Consigli Nutrizionali per un'Insalata di Farro "Amica della Linea"
Per godere dei benefici dell'insalata di farro senza timore per la linea, ecco alcuni consigli pratici:
- Porzioni moderate: Anche se un alimento è salutare, le porzioni contano. Una porzione standard di insalata di farro può variare dai 80 ai 120 grammi di farro cotto (peso a crudo circa 30-40g). Regolare le porzioni in base al proprio fabbisogno calorico e livello di attività fisica.

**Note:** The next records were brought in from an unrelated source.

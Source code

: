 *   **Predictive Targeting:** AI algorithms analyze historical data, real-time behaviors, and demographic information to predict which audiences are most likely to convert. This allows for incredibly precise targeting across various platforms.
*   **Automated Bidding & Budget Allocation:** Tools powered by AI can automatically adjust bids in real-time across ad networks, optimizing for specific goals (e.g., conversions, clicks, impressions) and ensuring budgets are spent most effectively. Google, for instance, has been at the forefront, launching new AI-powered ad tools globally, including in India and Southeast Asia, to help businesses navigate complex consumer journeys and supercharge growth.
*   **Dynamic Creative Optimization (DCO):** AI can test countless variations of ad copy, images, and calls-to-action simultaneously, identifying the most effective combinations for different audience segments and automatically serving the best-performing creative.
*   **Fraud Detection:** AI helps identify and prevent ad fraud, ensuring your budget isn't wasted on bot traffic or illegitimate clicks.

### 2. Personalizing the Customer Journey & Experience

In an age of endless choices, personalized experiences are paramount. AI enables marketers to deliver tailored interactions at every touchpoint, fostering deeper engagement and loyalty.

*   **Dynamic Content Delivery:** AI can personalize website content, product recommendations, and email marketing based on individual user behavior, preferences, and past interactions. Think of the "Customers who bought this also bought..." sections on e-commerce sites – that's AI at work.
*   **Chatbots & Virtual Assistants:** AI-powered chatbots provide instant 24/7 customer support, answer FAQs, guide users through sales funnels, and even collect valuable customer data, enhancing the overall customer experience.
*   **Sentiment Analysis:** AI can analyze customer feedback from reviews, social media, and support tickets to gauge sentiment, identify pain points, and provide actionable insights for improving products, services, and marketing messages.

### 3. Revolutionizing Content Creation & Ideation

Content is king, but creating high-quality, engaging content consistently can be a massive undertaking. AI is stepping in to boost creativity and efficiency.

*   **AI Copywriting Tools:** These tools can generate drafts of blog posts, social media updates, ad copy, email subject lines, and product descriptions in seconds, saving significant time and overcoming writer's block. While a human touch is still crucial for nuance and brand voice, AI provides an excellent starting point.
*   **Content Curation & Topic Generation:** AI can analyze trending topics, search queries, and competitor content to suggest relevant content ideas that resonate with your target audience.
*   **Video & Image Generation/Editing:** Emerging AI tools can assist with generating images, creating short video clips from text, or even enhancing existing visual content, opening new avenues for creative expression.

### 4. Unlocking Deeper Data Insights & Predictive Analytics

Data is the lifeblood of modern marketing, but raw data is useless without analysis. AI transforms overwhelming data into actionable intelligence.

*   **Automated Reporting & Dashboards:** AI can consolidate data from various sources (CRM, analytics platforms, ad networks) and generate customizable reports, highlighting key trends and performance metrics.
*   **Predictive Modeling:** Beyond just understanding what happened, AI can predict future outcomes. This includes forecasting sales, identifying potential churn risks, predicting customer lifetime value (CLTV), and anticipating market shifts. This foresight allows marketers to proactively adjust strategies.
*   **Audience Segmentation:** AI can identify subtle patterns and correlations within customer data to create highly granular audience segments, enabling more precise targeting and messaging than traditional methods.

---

- Ingredienti leggeri: Privilegiare verdure fresche di stagione, legumi, fonti proteiche magre (tonno al naturale, pollo grigliato senza pelle, tofu, gamberetti, uova sode). Limitare o evitare ingredienti grassi come formaggi stagionati, salumi, maionese, salse elaborate.
- Condimenti controllati: Utilizzare olio extravergine d'oliva con moderazione (un cucchiaio a porzione è sufficiente), preferendo aceto, succo di limone, erbe aromatiche, spezie, senape per insaporire. Evitare condimenti pronti ricchi di grassi saturi e zuccheri aggiunti.
- Variare gli ingredienti: Alternare le verdure, le fonti proteiche e i legumi per garantire un apporto nutrizionale completo e rendere l'insalata di farro un piatto sempre interessante e gustoso.
- Attenzione alle combinazioni: Considerare l'insalata di farro all'interno del pasto completo. Se si accompagna con altri alimenti, bilanciare l'apporto calorico complessivo.
- Ascoltare il proprio corpo: Prestare attenzione ai segnali di fame e sazietà. Mangiare lentamente e consapevolmente, fermandosi quando ci si sente sazi, senza arrivare a sentirsi appesantiti.